__Data to examine__:
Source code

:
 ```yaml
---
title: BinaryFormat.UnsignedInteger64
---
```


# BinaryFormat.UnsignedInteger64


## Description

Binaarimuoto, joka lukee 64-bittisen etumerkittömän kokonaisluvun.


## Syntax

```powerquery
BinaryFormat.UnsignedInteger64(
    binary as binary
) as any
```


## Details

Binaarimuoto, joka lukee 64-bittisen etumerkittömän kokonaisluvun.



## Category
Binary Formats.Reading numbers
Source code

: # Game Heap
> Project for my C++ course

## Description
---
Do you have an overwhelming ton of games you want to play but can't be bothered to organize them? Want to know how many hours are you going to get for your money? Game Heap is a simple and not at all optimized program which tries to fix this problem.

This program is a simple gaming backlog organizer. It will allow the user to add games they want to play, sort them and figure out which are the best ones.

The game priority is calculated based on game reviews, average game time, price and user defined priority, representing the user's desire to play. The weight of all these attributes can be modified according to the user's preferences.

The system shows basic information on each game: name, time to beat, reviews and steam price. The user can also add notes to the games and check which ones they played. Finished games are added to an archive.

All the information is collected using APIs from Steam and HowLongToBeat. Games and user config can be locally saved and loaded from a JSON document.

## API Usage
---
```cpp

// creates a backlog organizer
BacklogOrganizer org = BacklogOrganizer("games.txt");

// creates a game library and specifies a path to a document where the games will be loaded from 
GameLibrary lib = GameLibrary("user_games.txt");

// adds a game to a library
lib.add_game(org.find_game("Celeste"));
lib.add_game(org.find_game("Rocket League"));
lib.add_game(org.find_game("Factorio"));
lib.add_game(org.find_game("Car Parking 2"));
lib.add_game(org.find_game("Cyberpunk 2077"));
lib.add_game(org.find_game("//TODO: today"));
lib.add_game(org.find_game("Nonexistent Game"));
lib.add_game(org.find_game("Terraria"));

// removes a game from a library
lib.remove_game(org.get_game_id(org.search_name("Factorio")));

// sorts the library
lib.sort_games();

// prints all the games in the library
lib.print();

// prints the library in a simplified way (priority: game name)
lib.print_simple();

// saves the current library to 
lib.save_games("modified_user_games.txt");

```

__Task brief__: Word for word, restate all of the entries.

__Response area__:
Source code

:
 ```yaml
---
title: BinaryFormat.UnsignedInteger64
---
```


# BinaryFormat.UnsignedInteger64


## Description

Binaarimuoto, joka lukee 64-bittisen etumerkittömän kokonaisluvun.


## Syntax

```powerquery
BinaryFormat.UnsignedInteger64(
    binary as binary
) as any
```


## Details

Binaarimuoto, joka lukee 64-bittisen etumerkittömän kokonaisluvun.



## Category
Binary Formats.Reading numbers
Source code

: # Game Heap
> Project for my C++ course

## Description
---
Do you have an overwhelming ton of games you want to play but can't be bothered to organize them? Want to know how many hours are you going to get for your money? Game Heap is a simple and not at all optimized program which tries to fix this problem.

This program is a simple gaming backlog organizer. It will allow the user to add games they want to play, sort them and figure out which are the best ones.

The game priority is calculated based on game reviews, average game time, price and user defined priority, representing the user's desire to play. The weight of all these attributes can be modified according to the user's preferences.

The system shows basic information on each game: name, time to beat, reviews and steam price. The user can also add notes to the games and check which ones they played. Finished games are added to an archive.

All the information is collected using APIs from Steam and HowLongToBeat. Games and user config can be locally saved and loaded from a JSON document.

## API Usage
---
```cpp

// creates a backlog organizer
BacklogOrganizer org = BacklogOrganizer("games.txt");

// creates a game library and specifies a path to a document where the games will be loaded from 
GameLibrary lib = GameLibrary("user_games.txt");

// adds a game to a library
lib.add_game(org.find_game("Celeste"));
lib.add_game(org.find_game("Rocket League"));
lib.add_game(org.find_game("Factorio"));
lib.add_game(org.find_game("Car Parking 2"));
lib.add_game(org.find_game("Cyberpunk 2077"));
lib.add_game(org.find_game("//TODO: today"));
lib.add_game(org.find_game("Nonexistent Game"));
lib.add_game(org.find_game("Terraria"));

// removes a game from a library
lib.remove_game(org.get_game_id(org.search_name("Factorio")));

// sorts the library
lib.sort_games();

// prints all the games in the library
lib.print();

// prints the library in a simplified way (priority: game name)
lib.print_simple();

// saves the current library to 
lib.save_games("modified_user_games.txt");

```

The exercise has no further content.